THE TASK. Go to the line holding "- 仅需首次运行，需要联网" in the entries below and write out exactly every line down to and including the line holding "- 首次运行时会自动安装".

DATA SHOWN.
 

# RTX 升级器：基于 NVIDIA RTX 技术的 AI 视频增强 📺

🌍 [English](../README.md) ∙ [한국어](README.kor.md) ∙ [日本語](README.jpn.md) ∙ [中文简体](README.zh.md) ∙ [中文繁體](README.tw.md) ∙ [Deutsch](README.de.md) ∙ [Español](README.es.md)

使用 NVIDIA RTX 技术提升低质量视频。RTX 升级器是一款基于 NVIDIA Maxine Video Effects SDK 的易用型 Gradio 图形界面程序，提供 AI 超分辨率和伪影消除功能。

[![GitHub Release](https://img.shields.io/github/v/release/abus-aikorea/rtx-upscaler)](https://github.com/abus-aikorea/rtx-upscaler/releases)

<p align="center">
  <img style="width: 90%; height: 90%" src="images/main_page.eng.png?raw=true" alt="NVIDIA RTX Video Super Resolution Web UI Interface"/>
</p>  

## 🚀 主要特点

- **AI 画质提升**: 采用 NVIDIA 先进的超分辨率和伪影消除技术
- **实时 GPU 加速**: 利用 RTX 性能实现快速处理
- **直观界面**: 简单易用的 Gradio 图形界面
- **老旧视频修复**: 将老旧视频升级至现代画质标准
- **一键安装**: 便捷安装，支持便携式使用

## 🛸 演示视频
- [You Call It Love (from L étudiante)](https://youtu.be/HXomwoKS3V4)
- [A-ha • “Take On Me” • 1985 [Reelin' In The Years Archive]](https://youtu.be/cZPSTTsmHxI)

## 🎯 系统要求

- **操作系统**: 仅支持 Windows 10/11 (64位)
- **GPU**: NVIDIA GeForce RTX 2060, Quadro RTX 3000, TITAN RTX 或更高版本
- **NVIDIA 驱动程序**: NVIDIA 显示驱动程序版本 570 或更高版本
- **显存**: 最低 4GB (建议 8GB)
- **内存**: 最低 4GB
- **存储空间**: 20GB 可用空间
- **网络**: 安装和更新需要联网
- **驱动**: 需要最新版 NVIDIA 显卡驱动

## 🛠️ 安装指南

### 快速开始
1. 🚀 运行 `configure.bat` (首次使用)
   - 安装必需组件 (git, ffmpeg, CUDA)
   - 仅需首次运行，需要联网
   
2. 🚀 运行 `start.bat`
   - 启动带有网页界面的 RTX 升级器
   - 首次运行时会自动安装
==
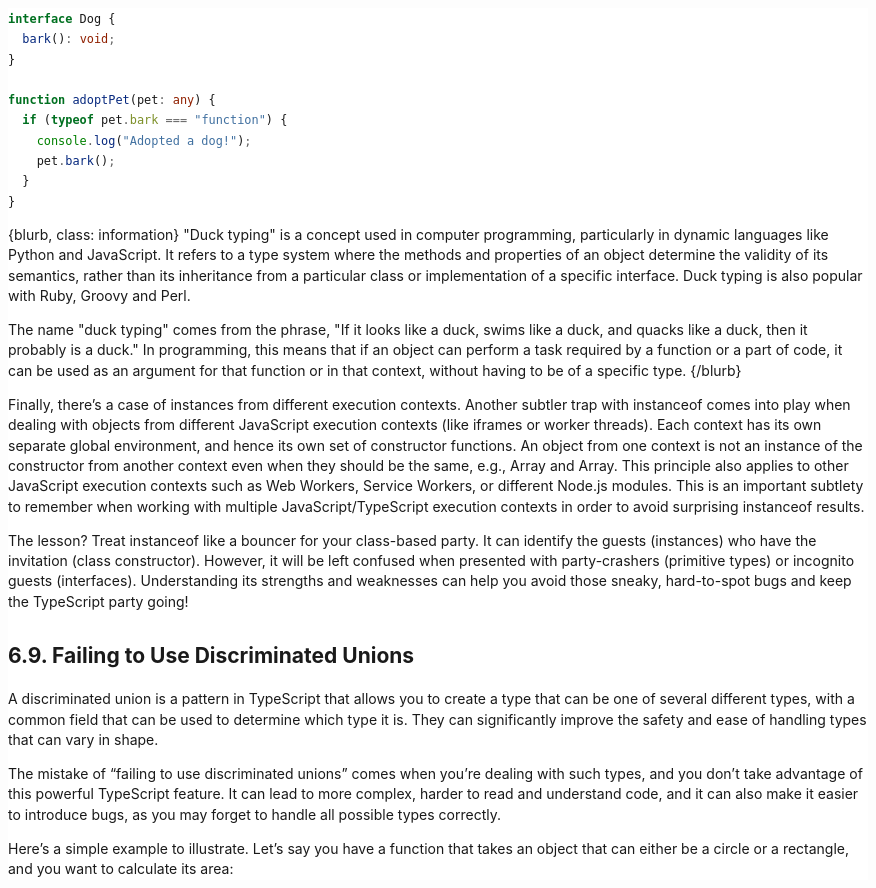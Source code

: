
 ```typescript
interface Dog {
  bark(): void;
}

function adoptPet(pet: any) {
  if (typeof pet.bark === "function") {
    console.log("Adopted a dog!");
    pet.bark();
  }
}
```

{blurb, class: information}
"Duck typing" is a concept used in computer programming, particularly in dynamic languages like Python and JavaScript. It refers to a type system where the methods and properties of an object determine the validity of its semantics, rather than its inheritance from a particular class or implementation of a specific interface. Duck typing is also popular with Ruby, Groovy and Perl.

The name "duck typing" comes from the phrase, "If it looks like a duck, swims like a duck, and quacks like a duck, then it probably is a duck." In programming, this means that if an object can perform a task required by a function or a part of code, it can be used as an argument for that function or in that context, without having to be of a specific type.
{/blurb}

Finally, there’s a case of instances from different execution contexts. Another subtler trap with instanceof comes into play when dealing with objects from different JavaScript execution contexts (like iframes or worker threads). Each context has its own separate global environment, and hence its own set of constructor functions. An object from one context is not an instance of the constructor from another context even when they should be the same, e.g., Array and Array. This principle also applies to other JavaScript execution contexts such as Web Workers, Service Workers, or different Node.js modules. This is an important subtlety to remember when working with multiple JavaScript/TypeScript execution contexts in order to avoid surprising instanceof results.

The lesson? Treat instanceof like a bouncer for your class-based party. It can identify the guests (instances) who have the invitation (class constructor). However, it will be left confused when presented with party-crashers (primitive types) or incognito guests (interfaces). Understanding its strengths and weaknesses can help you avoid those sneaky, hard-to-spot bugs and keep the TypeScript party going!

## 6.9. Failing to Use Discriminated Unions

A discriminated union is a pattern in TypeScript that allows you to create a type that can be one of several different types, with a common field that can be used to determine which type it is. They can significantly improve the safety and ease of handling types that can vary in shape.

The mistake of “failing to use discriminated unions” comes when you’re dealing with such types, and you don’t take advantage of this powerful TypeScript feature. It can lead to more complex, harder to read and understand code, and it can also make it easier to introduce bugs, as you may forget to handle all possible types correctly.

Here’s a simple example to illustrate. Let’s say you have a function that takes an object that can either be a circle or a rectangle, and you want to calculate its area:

THE COMPLETED TASK.
   - 仅需首次运行，需要联网
   
2. 🚀 运行 `start.bat`
   - 启动带有网页界面的 RTX 升级器
   - 首次运行时会自动安装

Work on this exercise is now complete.